No nos cabe duda de que este relato hará que piensen en sus papás, y en cómo los autos logran calar en sus corazones. Nosotros lo hicimos. Este es el caso del papá de José.
Un Hillman destartalado
No me acuerdo cuándo llegó a nuestras vidas, en especial a la mía. Creo que estaba en mi memoria desde mi nacimiento. (Mi viejo hubiera dicho que nací en él; siempre exageraba). Solo me acuerdo que pasaba mucho tiempo detrás del timón, simulando que era una nave espacial, un auto de carreras o cualquier cosa que mi imaginación de niño pudiera crear.
Mi viejo decía que aquel Hillman del 64, en el cual me esforzaba por llegar a los pedales, era mi carro. Por eso se esmeraba por inculcarme todo lo referente a la conducción. Me hacía llevar el timón sentado en sus piernas y me enseñaba algunos insultos para liberar el estrés. A mi mamá no le hacía gracia que un mocoso de tres años empezara a putear a quien le cerró el camino, o a aquel que no avanzaba ante una luz verde.
Él sabía cómo hacer para que un niño se sintiera superior manejando un destartalado Hillman por las calles de Lima.
Todoterreno
También decía que había recorrido todo el Perú. Le creo. Llegamos a Chanchamayo al campamento minero donde trabajaba, a Piura a ver a mis abuelos y recorrimos Lima por años. Afirmaba que el carro no subía Ticlio, sino que lo trepaba como un alpinista y nunca se chupaba a la altura.
Mi viejo y el Hillman eran uno solo.

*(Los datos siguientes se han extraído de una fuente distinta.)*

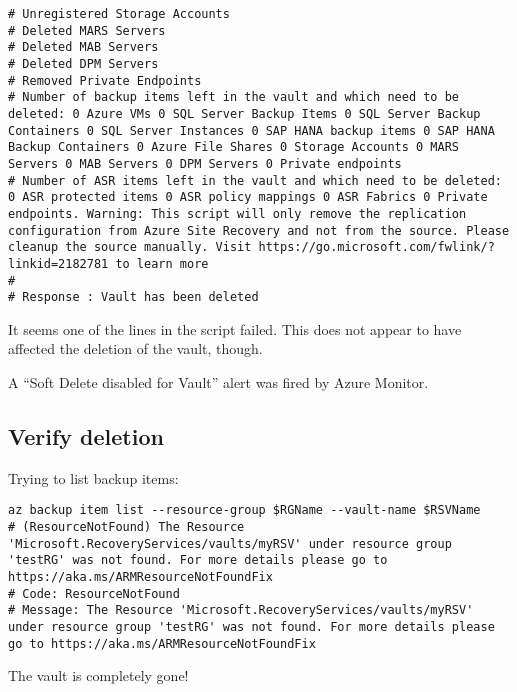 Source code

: \begin{verbatim}
# Unregistered Storage Accounts
# Deleted MARS Servers
# Deleted MAB Servers
# Deleted DPM Servers
# Removed Private Endpoints
# Number of backup items left in the vault and which need to be deleted: 0 Azure VMs 0 SQL Server Backup Items 0 SQL Server Backup Containers 0 SQL Server Instances 0 SAP HANA backup items 0 SAP HANA Backup Containers 0 Azure File Shares 0 Storage Accounts 0 MARS Servers 0 MAB Servers 0 DPM Servers 0 Private endpoints
# Number of ASR items left in the vault and which need to be deleted: 0 ASR protected items 0 ASR policy mappings 0 ASR Fabrics 0 Private endpoints. Warning: This script will only remove the replication configuration from Azure Site Recovery and not from the source. Please cleanup the source manually. Visit https://go.microsoft.com/fwlink/?linkid=2182781 to learn more
#
# Response : Vault has been deleted
\end{verbatim}

It seems one of the lines in the script failed.
This does not appear to have affected the deletion of the vault, though.

A ``Soft Delete disabled for Vault'' alert was fired by Azure Monitor.

\subsection{Verify deletion}
\label{sec:orgcd06d3c}
Trying to list backup items:
\begin{verbatim}
az backup item list --resource-group $RGName --vault-name $RSVName
# (ResourceNotFound) The Resource 'Microsoft.RecoveryServices/vaults/myRSV' under resource group 'testRG' was not found. For more details please go to https://aka.ms/ARMResourceNotFoundFix
# Code: ResourceNotFound
# Message: The Resource 'Microsoft.RecoveryServices/vaults/myRSV' under resource group 'testRG' was not found. For more details please go to https://aka.ms/ARMResourceNotFoundFix
\end{verbatim}

The vault is completely gone!

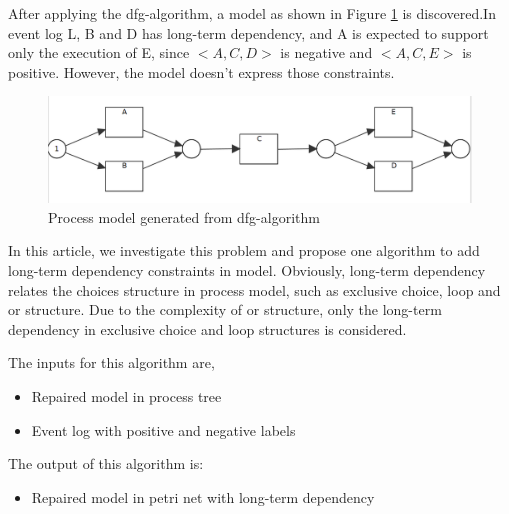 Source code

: \documentclass[]{article}
\begin{document}
After applying the dfg-algorithm, a model as shown in Figure \ref{fig:pn_without_lt_exm01} is discovered.In event log L, B and D has long-term dependency, and A is expected to support only the execution of E, since $<A,C,D>$ is negative and $<A,C,E>$ is positive. However, the model doesn't express those constraints.
\begin{figure}[h!]
	\includegraphics[width=\textwidth]{PN06_Seq_2_xor_notnested.png}
	\caption{Process model generated from dfg-algorithm}
	\label{fig:pn_without_lt_exm01}
\end{figure}
In this article, we investigate this problem and propose one algorithm to add long-term dependency constraints in model. Obviously, long-term dependency relates the choices structure in process model, such as exclusive choice, loop and or structure. Due to the complexity of or structure, only the long-term dependency in exclusive choice and loop structures is considered. 

The inputs for this algorithm are,
\begin{itemize}
	\item Repaired model in process tree
	\item Event log with positive and negative labels
\end{itemize}
The output of this algorithm is: 
\begin{itemize}
	\item Repaired model in petri net with long-term dependency
\end{itemize}
\end{document}
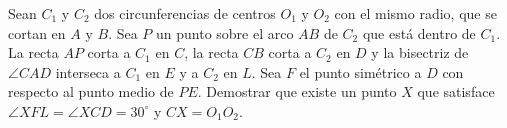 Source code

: Sean $C_1$ y $C_2$ dos circunferencias de centros $O_1$ y $O_2$ con el mismo radio, que se cortan en $A$ y $B$. Sea $P$ un punto sobre el arco $AB$ de $C_2$ que está dentro de $C_1$. La recta $AP$ corta a $C_1$ en $C$, la recta $CB$ corta a $C_2$ en $D$ y la bisectriz de $\angle CAD$ interseca a $C_1$ en $E$ y a $C_2$ en $L$. Sea $F$ el punto simétrico a $D$ con respecto al punto medio de $PE$. Demostrar que existe un punto $X$ que satisface $\angle XFL = \angle XCD = 30^{\circ}$ y $CX = O_1 O_2$.
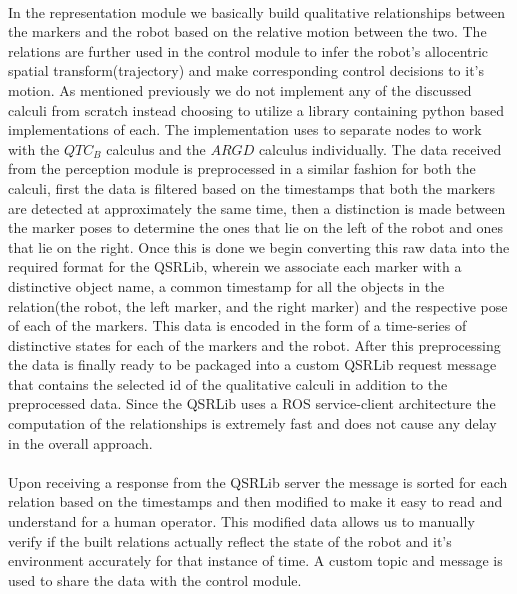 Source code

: \paragraph{} In the representation module we basically build qualitative relationships between the markers and the robot based on the relative motion between the two. The relations are further used in the control module to infer the robot's allocentric spatial transform(trajectory) and make corresponding control decisions to it's motion. As mentioned previously we do not implement any of the discussed calculi from scratch instead choosing to utilize a library containing python based implementations of each. The implementation uses to separate nodes to work with the $QTC_B$ calculus and the $ARGD$ calculus individually. The data received from the perception module is preprocessed in a similar fashion for both the calculi, first the data is filtered based on the timestamps that both the markers are detected at approximately the same time, then a distinction is made between the marker poses to determine the ones that lie on the left of the robot and ones that lie on the right. Once this is done we begin converting this raw data into the required format for the QSRLib, wherein we associate each marker with a distinctive object name, a common timestamp for all the objects in the relation(the robot, the left marker, and the right marker) and the respective pose of each of the markers. This data is encoded in the form of a time-series of distinctive states for each of the markers and the robot. After this preprocessing the data is finally ready to be packaged into a custom QSRLib request message that contains the selected id of the qualitative calculi in addition to the preprocessed data. Since the QSRLib uses a ROS service-client architecture the computation of the relationships is extremely fast and does not cause any delay in the overall approach.

\paragraph{} Upon receiving a response from the QSRLib server the message is sorted for each relation based on the timestamps and then modified to make it easy to read and understand for a human operator. This modified data allows us to manually verify if the built relations actually reflect the state of the robot and it's environment accurately for that instance of time. A custom topic and message is used to share the data with the control module.

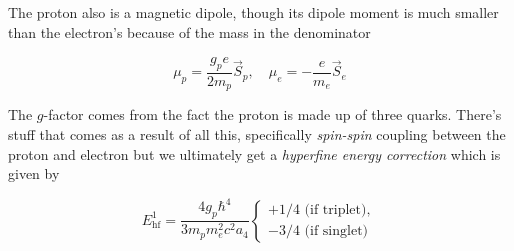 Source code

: \documentclass[svgnames]{article}
\begin{document}
The proton also is a magnetic dipole, though its dipole moment is much smaller than the electron's 
because of the mass in the denominator 

\[
\mu_p = \frac{g_p e}{2m_p}\vec{S}_p, \quad \mu_e = -\frac{e}{m_e}\vec{S}_e
\] \vspace{3px}

The $g$-factor comes from the fact the proton is made up of three quarks. There's stuff that comes as 
a result of all this, specifically  \textit{spin-spin}  coupling between the proton and electron but 
we ultimately get a \textit{hyperfine energy correction} which is given by 

\[
    E_\text{hf}^1 = \frac{4g_p \hbar^{4}}{3m_p m_e^2 c^2 a_4} \begin{cases} +1/4 \text{ (if triplet)},  \\ -3/4 \text{ (if singlet)}  \end{cases}
\] \vspace{3px}
\end{document}
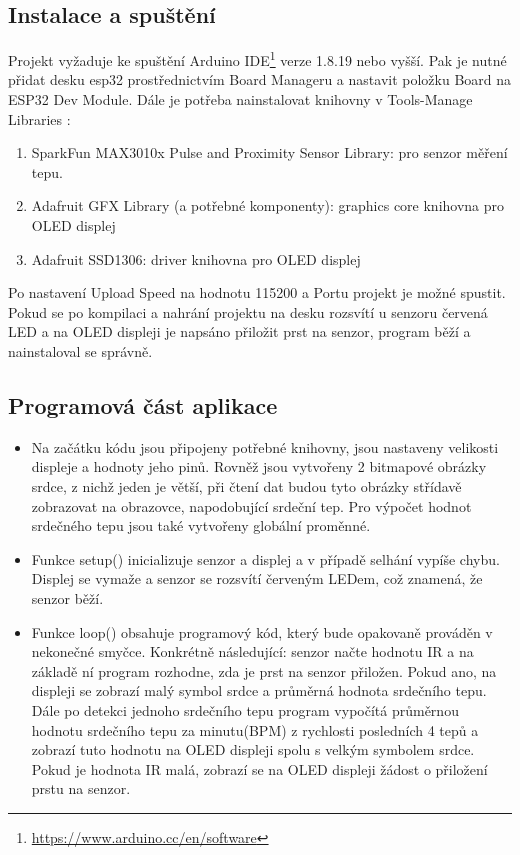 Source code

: \documentclass[a4paper, 12pt,h]{article}
\begin{document}
\subsection{Instalace a spuštění}
Projekt vyžaduje ke spuštění Arduino IDE\footnote{\href{
https://www.arduino.cc/en/software}{
https://www.arduino.cc/en/software}} verze 1.8.19 nebo vyšší. Pak je nutné přidat desku esp32 prostřednictvím Board Manageru a nastavit položku Board na ESP32 Dev Module. Dále je potřeba nainstalovat knihovny v Tools-Manage Libraries :
\begin{enumerate}
    \item SparkFun MAX3010x Pulse and Proximity Sensor Library: pro senzor měření tepu.
    \item Adafruit GFX Library (a potřebné komponenty): graphics core knihovna pro OLED displej
    \item Adafruit SSD1306: driver knihovna pro OLED displej
\end{enumerate}
Po nastavení Upload Speed na hodnotu 115200 a Portu projekt je možné spustit. Pokud se po kompilaci a nahrání projektu na desku rozsvítí u senzoru červená LED a na OLED displeji je napsáno přiložit prst na senzor, program běží a nainstaloval se správně.

\subsection{Programová část aplikace}
\begin{itemize}
    \item Na začátku kódu jsou připojeny potřebné knihovny, jsou nastaveny velikosti displeje a hodnoty jeho pinů. Rovněž jsou vytvořeny 2 bitmapové obrázky srdce, z nichž jeden je větší, při čtení dat budou tyto obrázky střídavě zobrazovat na obrazovce, napodobující srdeční tep. Pro výpočet hodnot srdečného tepu jsou také vytvořeny globální proměnné.
    \item Funkce setup() inicializuje senzor a displej a v případě selhání vypíše chybu. Displej se vymaže a senzor se rozsvítí červeným LEDem, což znamená, že senzor běží.
    \item Funkce loop() obsahuje programový kód, který bude opakovaně prováděn v nekonečné smyčce. Konkrétně následující: senzor načte hodnotu IR a na základě ní program rozhodne, zda je prst na senzor přiložen. Pokud ano, na displeji se zobrazí malý symbol srdce a průměrná hodnota srdečního tepu. Dále po detekci jednoho srdečního tepu program vypočítá průměrnou hodnotu srdečního tepu za minutu(BPM) z rychlosti posledních 4 tepů a zobrazí tuto hodnotu na OLED displeji spolu s velkým symbolem srdce. Pokud je hodnota IR malá, zobrazí se na OLED displeji žádost o přiložení prstu na senzor.
\end{itemize}
\end{document}
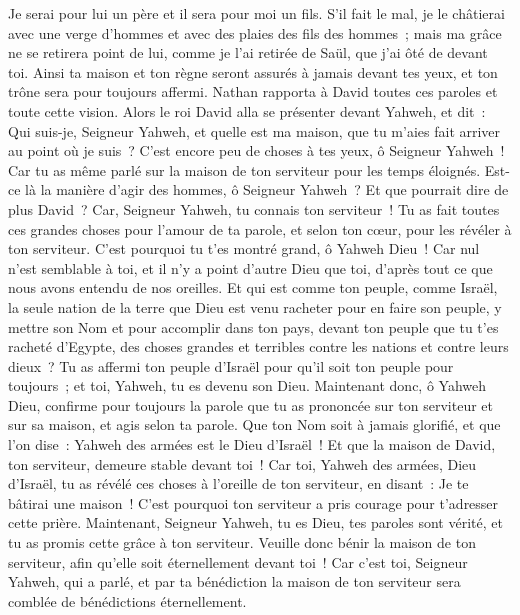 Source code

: \begin{multicols}{2}
Je serai pour lui un père et il sera pour moi un fils. S'il fait le mal, je le châtierai avec une verge d'hommes et avec des plaies des fils des hommes~;
mais ma grâce ne se retirera point de lui, comme je l'ai retirée de Saül, que j'ai ôté de devant toi.
Ainsi ta maison et ton règne seront assurés à jamais devant tes yeux, et ton trône sera pour toujours affermi.
Nathan rapporta à David toutes ces paroles et toute cette vision.
Alors le roi David alla se présenter devant Yahweh, et dit~: Qui suis-je, Seigneur Yahweh, et quelle est ma maison, que tu m'aies fait arriver au point où je suis~?
C'est encore peu de choses à tes yeux, ô Seigneur Yahweh~! Car tu as même parlé sur la maison de ton serviteur pour les temps éloignés. Est-ce là la manière d'agir des hommes, ô Seigneur Yahweh~?
Et que pourrait dire de plus David~? Car, Seigneur Yahweh, tu connais ton serviteur~!
Tu as fait toutes ces grandes choses pour l'amour de ta parole, et selon ton cœur, pour les révéler à ton serviteur.
C'est pourquoi tu t'es montré grand, ô Yahweh Dieu~! Car nul n'est semblable à toi, et il n'y a point d'autre Dieu que toi, d'après tout ce que nous avons entendu de nos oreilles.
Et qui est comme ton peuple, comme Israël, la seule nation de la terre que Dieu est venu racheter pour en faire son peuple, y mettre son Nom et pour accomplir dans ton pays, devant ton peuple que tu t'es racheté d'Egypte, des choses grandes et terribles contre les nations et contre leurs dieux~?
Tu as affermi ton peuple d'Israël pour qu'il soit ton peuple pour toujours~; et toi, Yahweh, tu es devenu son Dieu.
Maintenant donc, ô Yahweh Dieu, confirme pour toujours la parole que tu as prononcée sur ton serviteur et sur sa maison, et agis selon ta parole.
Que ton Nom soit à jamais glorifié, et que l'on dise~: Yahweh des armées est le Dieu d'Israël~! Et que la maison de David, ton serviteur, demeure stable devant toi~!
Car toi, Yahweh des armées, Dieu d'Israël, tu as révélé ces choses à l'oreille de ton serviteur, en disant~: Je te bâtirai une maison~! C'est pourquoi ton serviteur a pris courage pour t'adresser cette prière.
Maintenant, Seigneur Yahweh, tu es Dieu, tes paroles sont vérité, et tu as promis cette grâce à ton serviteur.
Veuille donc bénir la maison de ton serviteur, afin qu'elle soit éternellement devant toi~! Car c'est toi, Seigneur Yahweh, qui a parlé, et par ta bénédiction la maison de ton serviteur sera comblée de bénédictions éternellement.

\end{multicols}
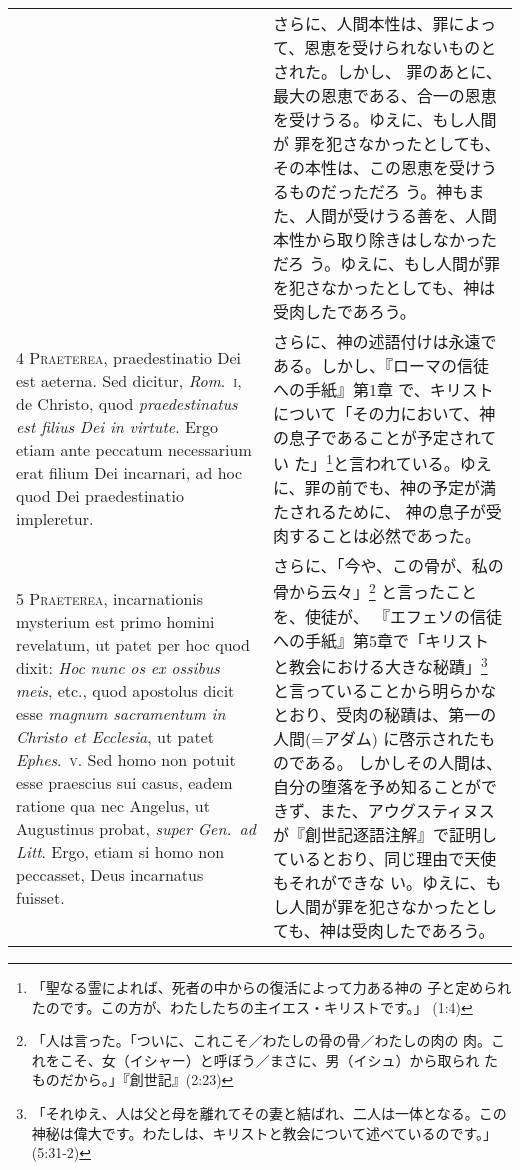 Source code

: \documentclass[10pt]{jsarticle} %
\begin{document}
\begin{longtable}{p{21em}p{21em}}
&

さらに、人間本性は、罪によって、恩恵を受けられないものとされた。しかし、
 罪のあとに、最大の恩恵である、合一の恩恵を受けうる。ゆえに、もし人間が
 罪を犯さなかったとしても、その本性は、この恩恵を受けうるものだっただろ
 う。神もまた、人間が受けうる善を、人間本性から取り除きはしなかっただろ
 う。ゆえに、もし人間が罪を犯さなかったとしても、神は受肉したであろう。



\\


4 {\scshape Praeterea}, praedestinatio Dei est
aeterna. Sed dicitur, {\itshape Rom}.~{\scshape i}, de Christo, quod {\itshape praedestinatus est filius
Dei in virtute}. Ergo etiam ante peccatum necessarium erat filium Dei
incarnari, ad hoc quod Dei praedestinatio impleretur.


&


さらに、神の述語付けは永遠である。しかし、『ローマの信徒への手紙』第1章
 で、キリストについて「その力において、神の息子であることが予定されてい
 た」\footnote{「聖なる霊によれば、死者の中からの復活によって力ある神の
 子と定められたのです。この方が、わたしたちの主イエス・キリストです。」
 (1:4)}と言われている。ゆえに、罪の前でも、神の予定が満たされるために、
神の息子が受肉することは必然であった。

\\


5 {\scshape Praeterea}, incarnationis mysterium est
primo homini revelatum, ut patet per hoc quod dixit: {\itshape Hoc nunc os ex
ossibus meis}, etc., quod apostolus dicit esse {\itshape magnum sacramentum in
Christo et Ecclesia}, ut patet {\itshape Ephes}.~{\scshape v}. Sed homo non potuit esse
praescius sui casus, eadem ratione qua nec Angelus, ut Augustinus
probat, {\itshape super Gen.~ad Litt}. Ergo, etiam si homo non peccasset, Deus
incarnatus fuisset.


&

さらに、「今や、この骨が、私の骨から云々」\footnote{「人は言った。「ついに、これこそ／わたしの骨の骨／わたしの肉の
 肉。これをこそ、女（イシャー）と呼ぼう／まさに、男（イシュ）から取られ
 たものだから。」『創世記』(2:23)}
と言ったことを、使徒が、
『エフェソの信徒への手紙』第5章で「キリストと教会における大きな秘蹟」\footnote{「それゆえ、人は父と母を離れてその妻と結ばれ、二人は一体となる。この神秘は偉大です。わたしは、キリストと教会について述べているのです。」(5:31-2)}
と言っていることから明らかなとおり、受肉の秘蹟は、第一の人間(=アダム)
に啓示されたものである。
しかしその人間は、自分の堕落を予め知ることができず、また、アウグスティヌス
 が『創世記逐語注解』で証明しているとおり、同じ理由で天使もそれができな
 い。ゆえに、もし人間が罪を犯さなかったとしても、神は受肉したであろう。




\end{longtable}
\end{document}
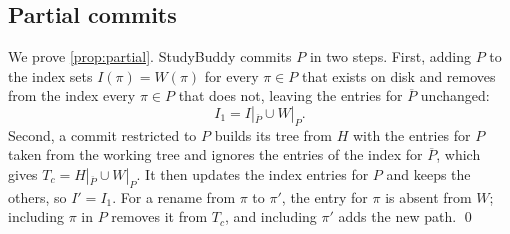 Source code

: \subsection{Partial commits}

We prove \cref{prop:partial}. StudyBuddy commits $P$ in two steps. First, adding $P$ to the index sets
$I(\pi) = W(\pi)$ for every $\pi \in P$ that exists on disk and removes from the
index every $\pi \in P$ that does not, leaving the entries for $\overline{P}$
unchanged:
\begin{equation}
  I_1 = I|_{\overline{P}} \cup W|_{P} .
\end{equation}
Second, a commit restricted to $P$ builds its tree from $H$ with the entries
for $P$ taken from the working tree and ignores the entries of the index for
$\overline{P}$, which gives $T_c = H|_{\overline{P}} \cup W|_{P}$. It then
updates the index entries for $P$ and keeps the others, so $I' = I_1$. For a
rename from $\pi$ to $\pi'$, the entry for $\pi$ is absent from $W$; including
$\pi$ in $P$ removes it from $T_c$, and including $\pi'$ adds the new path. \qed
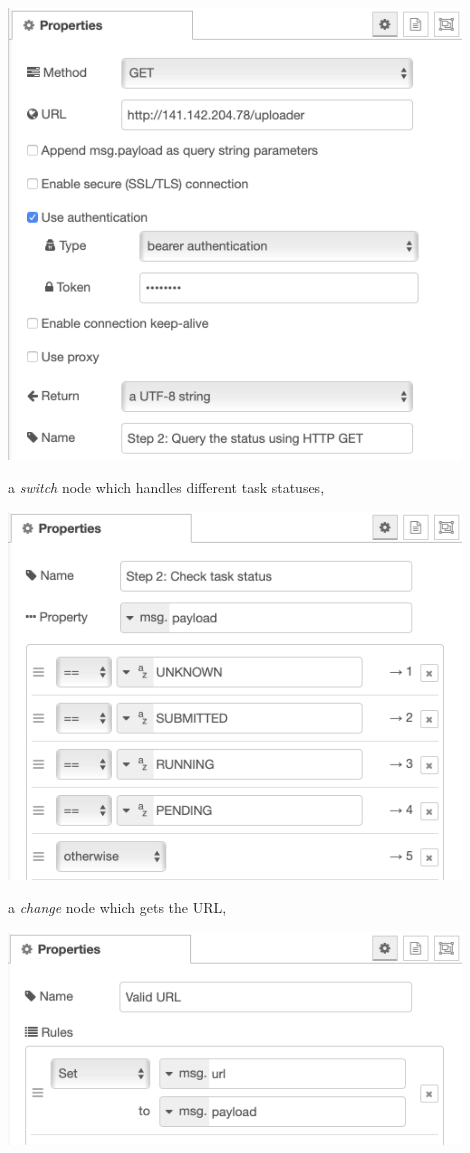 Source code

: \documentclass{mcmthesis}
\begin{document}
\begin{itemize}
\begin{center}
\includegraphics[width=12cm]{3_1.png}
\end{center}
a \textit{switch} node which handles different task statuses,
\begin{center}
\includegraphics[width=12cm]{3_2.png}
\end{center}
a \textit{change} node which gets the URL,
\begin{center}
\includegraphics[width=12cm]{3_3.png}

\end{center}
\end{itemize}
\end{document}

Él, detrás del timón, sabía cómo hacer rugir el motor. Yo, en cambio, solo logré sacarle un mar maullidos y un par de choques.
Días antes de que cayera mal, mi papá decidió llevarlo donde el Gringo, el mecánico de confianza de la familia y la segunda persona que conocía tan bien ese carro después de él. Nunca supe su verdadero nombre. En mis recuerdos sigue siendo el Gringo. Tal vez algo en mi papá decidió dejarlo ahí, tal vez sabía que ya no regresaría a recogerlo.
El Hillman nos traía recuerdos de buena vida. Me traía recuerdos de una niñez y una vida simple.